Data items:
....
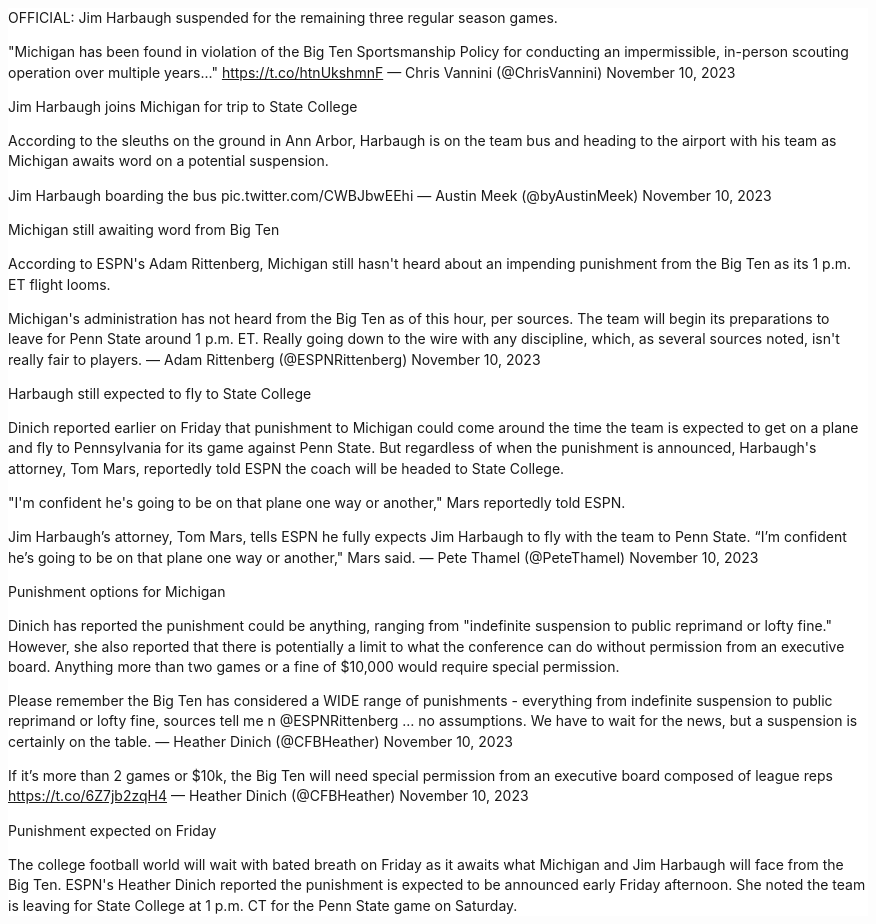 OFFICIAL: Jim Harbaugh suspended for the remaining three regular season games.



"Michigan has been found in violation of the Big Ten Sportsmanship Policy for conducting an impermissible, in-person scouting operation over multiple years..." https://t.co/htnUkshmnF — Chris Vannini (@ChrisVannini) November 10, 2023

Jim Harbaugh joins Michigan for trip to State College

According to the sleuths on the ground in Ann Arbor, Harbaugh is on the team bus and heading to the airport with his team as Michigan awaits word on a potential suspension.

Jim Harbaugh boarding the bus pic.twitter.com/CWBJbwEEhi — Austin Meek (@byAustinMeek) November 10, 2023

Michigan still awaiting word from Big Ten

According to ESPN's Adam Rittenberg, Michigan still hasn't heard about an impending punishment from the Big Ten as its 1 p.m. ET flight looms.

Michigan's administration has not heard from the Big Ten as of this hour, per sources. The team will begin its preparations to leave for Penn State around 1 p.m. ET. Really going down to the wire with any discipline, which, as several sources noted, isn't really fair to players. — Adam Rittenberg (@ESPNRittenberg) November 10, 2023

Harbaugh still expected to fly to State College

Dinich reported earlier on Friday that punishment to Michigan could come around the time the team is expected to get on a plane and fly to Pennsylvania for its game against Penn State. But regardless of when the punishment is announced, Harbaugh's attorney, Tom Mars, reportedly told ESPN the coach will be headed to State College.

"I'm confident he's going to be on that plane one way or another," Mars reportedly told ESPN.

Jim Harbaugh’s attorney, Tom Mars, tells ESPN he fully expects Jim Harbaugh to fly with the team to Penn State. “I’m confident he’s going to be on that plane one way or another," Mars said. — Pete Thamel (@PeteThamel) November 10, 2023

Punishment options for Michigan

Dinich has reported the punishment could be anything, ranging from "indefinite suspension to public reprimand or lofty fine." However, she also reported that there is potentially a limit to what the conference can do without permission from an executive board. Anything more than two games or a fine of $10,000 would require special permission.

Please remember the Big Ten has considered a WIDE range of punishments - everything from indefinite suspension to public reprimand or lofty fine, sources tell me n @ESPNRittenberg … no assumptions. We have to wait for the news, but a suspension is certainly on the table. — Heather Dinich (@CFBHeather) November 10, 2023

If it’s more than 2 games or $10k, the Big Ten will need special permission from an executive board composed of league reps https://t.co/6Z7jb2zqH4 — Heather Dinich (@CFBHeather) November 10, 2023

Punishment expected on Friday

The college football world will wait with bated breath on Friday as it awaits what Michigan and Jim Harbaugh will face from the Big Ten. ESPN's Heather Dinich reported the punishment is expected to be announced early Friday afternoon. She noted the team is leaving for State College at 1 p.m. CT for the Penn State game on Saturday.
....
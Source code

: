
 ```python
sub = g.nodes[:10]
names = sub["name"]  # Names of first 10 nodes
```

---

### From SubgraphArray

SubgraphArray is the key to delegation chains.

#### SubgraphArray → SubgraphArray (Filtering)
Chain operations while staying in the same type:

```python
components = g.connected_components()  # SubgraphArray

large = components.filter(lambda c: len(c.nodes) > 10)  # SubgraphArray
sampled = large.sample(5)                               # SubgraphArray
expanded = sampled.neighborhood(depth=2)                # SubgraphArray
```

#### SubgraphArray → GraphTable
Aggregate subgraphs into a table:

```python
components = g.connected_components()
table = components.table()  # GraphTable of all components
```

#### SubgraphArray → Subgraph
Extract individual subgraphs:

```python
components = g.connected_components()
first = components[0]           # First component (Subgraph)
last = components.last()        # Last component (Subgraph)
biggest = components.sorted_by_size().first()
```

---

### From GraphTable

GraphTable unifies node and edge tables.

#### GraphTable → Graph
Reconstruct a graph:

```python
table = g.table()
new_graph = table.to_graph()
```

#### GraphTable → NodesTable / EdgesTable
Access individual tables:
....
Among the lines above, list those that contain the word "noted".

Michigan's administration has not heard from the Big Ten as of this hour, per sources. The team will begin its preparations to leave for Penn State around 1 p.m. ET. Really going down to the wire with any discipline, which, as several sources noted, isn't really fair to players. — Adam Rittenberg (@ESPNRittenberg) November 10, 2023
The college football world will wait with bated breath on Friday as it awaits what Michigan and Jim Harbaugh will face from the Big Ten. ESPN's Heather Dinich reported the punishment is expected to be announced early Friday afternoon. She noted the team is leaving for State College at 1 p.m. CT for the Penn State game on Saturday.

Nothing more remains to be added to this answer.